Which lines below hold the word "issues"? Copy all of them.

* Material for the task
────────

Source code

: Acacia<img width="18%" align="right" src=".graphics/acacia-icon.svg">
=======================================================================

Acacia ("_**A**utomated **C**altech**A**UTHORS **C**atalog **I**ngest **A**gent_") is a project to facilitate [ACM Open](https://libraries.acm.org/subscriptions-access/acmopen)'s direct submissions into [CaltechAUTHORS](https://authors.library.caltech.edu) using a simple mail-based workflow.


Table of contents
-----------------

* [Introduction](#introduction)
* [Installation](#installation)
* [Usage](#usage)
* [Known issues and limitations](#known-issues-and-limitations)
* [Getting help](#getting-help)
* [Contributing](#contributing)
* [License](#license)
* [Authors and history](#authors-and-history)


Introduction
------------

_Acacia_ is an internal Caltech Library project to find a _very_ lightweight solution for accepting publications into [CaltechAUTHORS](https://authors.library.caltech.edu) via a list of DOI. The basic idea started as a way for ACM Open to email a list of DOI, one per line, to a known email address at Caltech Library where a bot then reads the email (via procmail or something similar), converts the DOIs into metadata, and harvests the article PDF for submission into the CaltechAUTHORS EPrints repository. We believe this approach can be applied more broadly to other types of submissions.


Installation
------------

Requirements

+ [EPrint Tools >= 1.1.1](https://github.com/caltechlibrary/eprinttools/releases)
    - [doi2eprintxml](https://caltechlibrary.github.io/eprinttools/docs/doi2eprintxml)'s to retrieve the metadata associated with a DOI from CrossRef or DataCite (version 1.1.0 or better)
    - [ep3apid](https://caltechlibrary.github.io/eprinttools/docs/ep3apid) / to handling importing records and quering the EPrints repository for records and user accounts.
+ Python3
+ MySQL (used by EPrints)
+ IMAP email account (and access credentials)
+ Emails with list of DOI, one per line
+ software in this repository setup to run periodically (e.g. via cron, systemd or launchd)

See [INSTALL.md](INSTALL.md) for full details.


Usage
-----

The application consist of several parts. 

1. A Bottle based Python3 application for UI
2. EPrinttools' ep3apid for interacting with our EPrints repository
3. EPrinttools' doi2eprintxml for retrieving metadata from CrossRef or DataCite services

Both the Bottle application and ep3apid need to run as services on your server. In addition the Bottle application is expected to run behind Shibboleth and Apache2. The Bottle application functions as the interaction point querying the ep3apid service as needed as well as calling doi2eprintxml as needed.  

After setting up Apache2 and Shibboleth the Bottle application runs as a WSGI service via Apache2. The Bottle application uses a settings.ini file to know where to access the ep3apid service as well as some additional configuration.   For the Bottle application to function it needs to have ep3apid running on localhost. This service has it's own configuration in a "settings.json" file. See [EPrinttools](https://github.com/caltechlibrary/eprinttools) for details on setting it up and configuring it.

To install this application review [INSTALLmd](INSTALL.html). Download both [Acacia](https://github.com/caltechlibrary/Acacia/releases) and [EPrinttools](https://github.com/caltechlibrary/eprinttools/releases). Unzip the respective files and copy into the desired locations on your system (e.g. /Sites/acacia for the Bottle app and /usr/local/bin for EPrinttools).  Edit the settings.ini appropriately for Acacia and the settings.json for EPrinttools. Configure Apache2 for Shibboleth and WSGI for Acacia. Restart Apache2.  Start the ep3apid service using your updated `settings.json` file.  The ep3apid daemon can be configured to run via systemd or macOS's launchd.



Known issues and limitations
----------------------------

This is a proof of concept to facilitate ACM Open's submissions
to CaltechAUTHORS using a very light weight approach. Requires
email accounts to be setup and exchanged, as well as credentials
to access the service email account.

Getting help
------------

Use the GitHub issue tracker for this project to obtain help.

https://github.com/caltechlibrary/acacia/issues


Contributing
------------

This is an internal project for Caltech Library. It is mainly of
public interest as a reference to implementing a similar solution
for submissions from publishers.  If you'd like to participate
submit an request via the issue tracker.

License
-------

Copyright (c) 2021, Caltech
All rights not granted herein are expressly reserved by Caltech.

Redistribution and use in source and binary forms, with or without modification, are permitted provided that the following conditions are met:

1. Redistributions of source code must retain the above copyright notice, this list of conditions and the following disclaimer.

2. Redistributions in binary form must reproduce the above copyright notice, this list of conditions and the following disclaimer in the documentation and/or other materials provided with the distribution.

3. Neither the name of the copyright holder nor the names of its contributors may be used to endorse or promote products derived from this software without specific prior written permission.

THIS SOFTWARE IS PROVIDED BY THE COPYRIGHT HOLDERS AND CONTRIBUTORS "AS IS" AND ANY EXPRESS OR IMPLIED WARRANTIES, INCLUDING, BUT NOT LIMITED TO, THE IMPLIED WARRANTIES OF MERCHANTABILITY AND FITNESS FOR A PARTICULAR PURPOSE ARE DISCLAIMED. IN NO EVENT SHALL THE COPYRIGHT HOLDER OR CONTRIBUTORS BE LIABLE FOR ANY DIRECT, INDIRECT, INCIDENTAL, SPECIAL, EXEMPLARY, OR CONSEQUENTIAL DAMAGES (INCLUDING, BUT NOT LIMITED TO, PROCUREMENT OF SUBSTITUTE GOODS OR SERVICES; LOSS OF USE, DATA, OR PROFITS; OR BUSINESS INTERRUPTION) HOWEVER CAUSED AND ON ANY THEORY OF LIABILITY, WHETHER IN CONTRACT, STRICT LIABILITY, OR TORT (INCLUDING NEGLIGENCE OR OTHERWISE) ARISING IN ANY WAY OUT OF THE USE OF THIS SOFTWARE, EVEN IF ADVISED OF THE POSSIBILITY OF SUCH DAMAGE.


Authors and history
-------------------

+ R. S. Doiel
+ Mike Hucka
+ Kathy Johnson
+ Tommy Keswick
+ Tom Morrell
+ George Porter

────────

* Solved exercise
* [Known issues and limitations](#known-issues-and-limitations)
Known issues and limitations
https://github.com/caltechlibrary/acacia/issues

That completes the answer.